Rev. Ken Montgomery, associate pastor of Redeemer Orthodox Presbyterian Church in Dayton, Ohio, USA, writes:
One of the more striking passages to me in the gospel accounts is when our Lord is in a house teaching the crowd around him, and his mother and brothers are standing outside. Someone tells Jesus, “your family is here looking for you, wanting to take you home” — in all probability because they believed “he was out of his mind” and were concerned that the synagogue leaders would seize him unless they stepped in first. Jesus then asks a question that surely flummoxed all those around: “Who are my mother and my brothers?” They must have thought something along the lines of, “This is a rather rude way to treat your family, by not acknowledging their presence!” Christ then proceeds to give an answer that no one could have expected: “Looking about at those who sat about him, he said, ‘Here are my mother and my brothers! For whoever does the will of God, he is my brother and sister and mother” (Mark 2:21, 31–35).
What is really quite stunning is the way Jesus redraws family lines in his kingdom. Firstly, with respect to his own relationship to the household of God, he is affirming that he has a closer relationship and commitment to those who share in faith in his Word than with members of his own earthly house. As Hebrews 2:11 says, “For he who sanctifies and those who are sanctified all have one source. That is why he is not ashamed to call them brothers.” Secondly, this Spirit-born and faith-united family is part of the gift given to all disciples of Christ: those who have come with their households, or even those who have been cut off from their earthly families to follow the Lord. As we read in Mark 10:29–30, “Jesus said, ‘Truly, I say to you, there is no one who has left house or brothers or sisters or mother or father or children or lands, for my sake and for the gospel,’ who will not receive a hundredfold now in this time, houses and brothers and sisters and mothers and children and lands, with persecutions, and in the age to come eternal life.”
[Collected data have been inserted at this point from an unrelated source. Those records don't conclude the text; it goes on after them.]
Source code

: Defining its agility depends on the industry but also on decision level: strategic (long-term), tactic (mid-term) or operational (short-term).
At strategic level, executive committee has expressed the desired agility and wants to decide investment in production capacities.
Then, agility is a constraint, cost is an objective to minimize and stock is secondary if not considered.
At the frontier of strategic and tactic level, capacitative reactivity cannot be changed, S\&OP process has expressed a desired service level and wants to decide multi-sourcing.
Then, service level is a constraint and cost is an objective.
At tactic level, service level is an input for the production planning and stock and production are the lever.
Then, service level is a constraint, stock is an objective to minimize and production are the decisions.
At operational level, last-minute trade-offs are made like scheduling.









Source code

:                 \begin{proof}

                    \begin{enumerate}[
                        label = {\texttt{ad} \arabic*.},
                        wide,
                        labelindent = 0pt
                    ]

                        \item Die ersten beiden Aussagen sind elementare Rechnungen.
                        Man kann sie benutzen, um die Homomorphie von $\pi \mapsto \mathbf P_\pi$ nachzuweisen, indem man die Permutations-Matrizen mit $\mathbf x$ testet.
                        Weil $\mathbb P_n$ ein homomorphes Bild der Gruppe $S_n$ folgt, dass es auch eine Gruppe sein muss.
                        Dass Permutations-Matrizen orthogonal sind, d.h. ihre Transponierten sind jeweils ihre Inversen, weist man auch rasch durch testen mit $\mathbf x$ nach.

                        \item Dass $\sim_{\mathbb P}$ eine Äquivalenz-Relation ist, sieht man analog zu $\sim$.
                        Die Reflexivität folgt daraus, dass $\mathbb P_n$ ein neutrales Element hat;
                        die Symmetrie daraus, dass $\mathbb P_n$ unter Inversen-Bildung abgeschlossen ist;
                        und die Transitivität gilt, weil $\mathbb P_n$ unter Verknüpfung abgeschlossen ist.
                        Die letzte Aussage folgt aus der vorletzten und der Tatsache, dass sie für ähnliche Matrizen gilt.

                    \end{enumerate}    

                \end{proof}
If we say “Our Father in heaven” we are also acknowledging that as the church he has made us a holy family by his grace. And every time we gather for worship, we are experiencing a “family reunion” of a heavenly kind. What a blessing this is in a world that is full of the sad results stemming from isolation and loneliness. This is one more reason “not to neglect to meet together, as is the habit of some, but encouraging one another, and all the more as you see the Day drawing near” (Heb 10:25). Indeed let us pray that as God’s family we might grow in our eagerness to maintain the unity and peace Christ has secured for us.